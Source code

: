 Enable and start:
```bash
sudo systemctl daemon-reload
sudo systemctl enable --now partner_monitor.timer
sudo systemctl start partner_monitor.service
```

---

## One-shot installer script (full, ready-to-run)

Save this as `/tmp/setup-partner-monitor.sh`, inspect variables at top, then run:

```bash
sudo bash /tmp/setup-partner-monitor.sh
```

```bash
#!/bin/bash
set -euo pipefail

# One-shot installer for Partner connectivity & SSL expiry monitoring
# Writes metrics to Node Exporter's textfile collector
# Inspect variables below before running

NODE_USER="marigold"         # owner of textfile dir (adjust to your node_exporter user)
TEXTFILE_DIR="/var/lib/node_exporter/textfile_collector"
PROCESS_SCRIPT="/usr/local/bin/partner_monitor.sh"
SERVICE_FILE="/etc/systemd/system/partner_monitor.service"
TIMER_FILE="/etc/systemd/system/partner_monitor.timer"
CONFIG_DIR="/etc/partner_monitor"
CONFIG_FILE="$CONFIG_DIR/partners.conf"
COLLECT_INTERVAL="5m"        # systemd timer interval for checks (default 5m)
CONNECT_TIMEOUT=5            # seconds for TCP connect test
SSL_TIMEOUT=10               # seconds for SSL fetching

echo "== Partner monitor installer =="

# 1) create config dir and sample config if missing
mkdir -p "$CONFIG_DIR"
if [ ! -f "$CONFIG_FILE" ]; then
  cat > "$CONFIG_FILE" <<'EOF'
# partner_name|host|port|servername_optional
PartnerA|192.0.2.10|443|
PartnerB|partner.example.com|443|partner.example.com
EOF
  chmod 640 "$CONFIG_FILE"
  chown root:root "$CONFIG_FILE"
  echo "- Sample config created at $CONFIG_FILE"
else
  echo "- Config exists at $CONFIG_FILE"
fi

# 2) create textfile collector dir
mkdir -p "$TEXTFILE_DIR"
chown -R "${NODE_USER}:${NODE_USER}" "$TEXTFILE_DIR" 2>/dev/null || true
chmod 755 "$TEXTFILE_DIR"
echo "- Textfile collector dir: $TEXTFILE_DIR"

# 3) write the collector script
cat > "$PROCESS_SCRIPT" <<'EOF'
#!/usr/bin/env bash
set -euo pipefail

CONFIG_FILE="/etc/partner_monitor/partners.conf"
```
▬▬▬
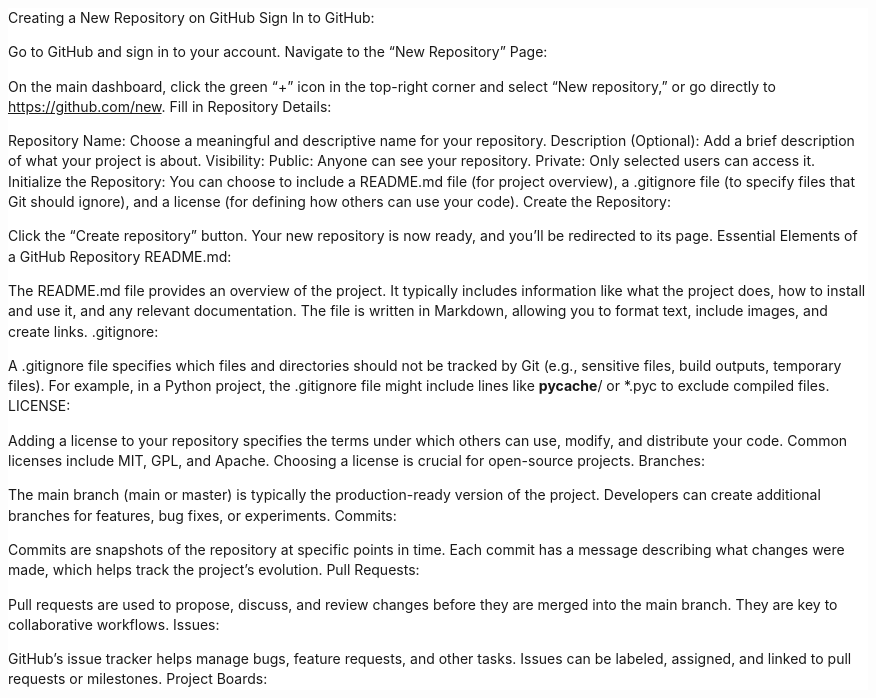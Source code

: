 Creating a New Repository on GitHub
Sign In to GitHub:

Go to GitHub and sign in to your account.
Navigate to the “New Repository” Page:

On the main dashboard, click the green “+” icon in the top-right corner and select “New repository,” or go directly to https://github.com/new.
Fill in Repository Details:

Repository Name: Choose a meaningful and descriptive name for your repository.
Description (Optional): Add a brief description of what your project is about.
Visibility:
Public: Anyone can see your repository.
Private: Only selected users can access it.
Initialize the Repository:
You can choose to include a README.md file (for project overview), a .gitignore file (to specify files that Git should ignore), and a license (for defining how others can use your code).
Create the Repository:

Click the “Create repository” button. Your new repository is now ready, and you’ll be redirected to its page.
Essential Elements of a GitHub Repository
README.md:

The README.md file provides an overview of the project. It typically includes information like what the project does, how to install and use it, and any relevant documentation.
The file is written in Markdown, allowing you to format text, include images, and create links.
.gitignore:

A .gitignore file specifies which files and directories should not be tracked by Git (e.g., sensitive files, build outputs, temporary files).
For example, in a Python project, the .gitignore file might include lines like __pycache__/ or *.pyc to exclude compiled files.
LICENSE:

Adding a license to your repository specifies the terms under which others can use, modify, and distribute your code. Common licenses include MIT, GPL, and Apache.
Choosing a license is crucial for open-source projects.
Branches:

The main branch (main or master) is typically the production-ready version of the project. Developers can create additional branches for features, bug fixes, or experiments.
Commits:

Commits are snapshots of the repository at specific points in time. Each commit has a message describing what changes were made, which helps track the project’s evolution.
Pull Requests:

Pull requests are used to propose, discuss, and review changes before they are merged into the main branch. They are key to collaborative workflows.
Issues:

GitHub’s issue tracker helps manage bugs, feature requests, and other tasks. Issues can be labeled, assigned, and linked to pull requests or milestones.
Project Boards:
▬▬▬
• Exercise aim: Which lines in the entries above contain "variables"? Pull each of them out.

• Expected output:
Save this as `/tmp/setup-partner-monitor.sh`, inspect variables at top, then run:
# Inspect variables below before running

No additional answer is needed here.